As it turns out, the portal does not share the transaction level checkout data I was discussing in the episode, but the library does have several open datasets.

Most of them seem to be able most popular books and new books. The most downloaded dataset is about library usage, so I thought a quick exploration of this dataset might be in order.

%matplotlib inline
import matplotlib.pyplot as plt
import requests
import json
import numpy as np
import pandas as pd
url = 'https://data.lacity.org/api/views/m4ev-cuzz/rows.json?accessType=DOWNLOAD'
r = requests.get(url)
jdata = json.loads(r.content)
columns_metadata = jdata['meta']['view']['columns']
colnames = map(lambda x: x['fieldName'], columns_metadata)
df = pd.DataFrame(data=jdata['data'], columns=colnames)
df.sort_values('date', inplace=1)
df.index = np.arange(df.shape[0])

Below is the distribution of visitors by month. My original plan was to do some forecasting, but to be honest, this looks like a pretty flat usage to me. The mean average of about 1,195,358 visitors per month is pretty consistent over this time period. New information, but admittedly, boring information.

plt.figure(figsize=(10,3))
x = np.arange(df.shape[0])
plt.bar(x, df['total_library_visitors'])
plt.title('Total Library Visitors by month', fontsize=22)
plt.xticks(df.index+.2, df['month'], rotation=45)
plt.xlim(-.5, df.shape[0])
plt.show()

I poked around in a few other datums in this dataset. Below are three time serieses over the same time period. Its no surprise that volunteer hours are pretty constant. I thought wifi sessions would be rising when it doesn\'t seem to be. I was a bit surprised at the sudden rise in total emedia circulation, but this could very well be an artifact of how the services are being tracked or rolled out.

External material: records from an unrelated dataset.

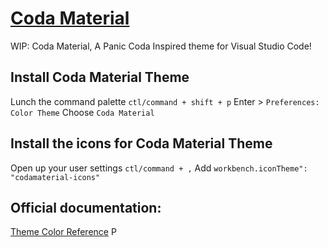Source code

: # [Coda Material](https://marketplace.visualstudio.com/)

WIP: Coda Material, A Panic Coda Inspired theme for Visual Studio Code!

## Install Coda Material Theme

Lunch the command palette `ctl/command + shift + p`
Enter > `Preferences: Color Theme`
Choose `Coda Material`

## Install the icons for Coda Material Theme

Open up your user settings `ctl/command + ,`
Add `workbench.iconTheme": "codamaterial-icons"`



## Official documentation:

[Theme Color Reference](https://code.visualstudio.com/docs/getstarted/theme-color-reference)
P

plt.figure(figsize=(10,3))
plt.plot(df['total_emedia_circulation'])
plt.plot(df['total_volunteer_hours'])
plt.plot(df['total_wifi_sessions'])
plt.title('Other Library Stats by month', fontsize=22)
plt.xticks(df.index, df['month'], rotation=45)
plt.xlim(-.5, df.shape[0])
plt.legend(loc=2)
plt.show()

While this dataset lacks any real source of clickbait, controversy, or deep insight, I\'m still glad to see it\'s available in the open data portal. For me, the most interesting takeaway is that the library seems rather... consistent. A specious arguement could easily be built claiming a decline in library usage with the rise of electronic resources. It seems the library shows no signs of decline.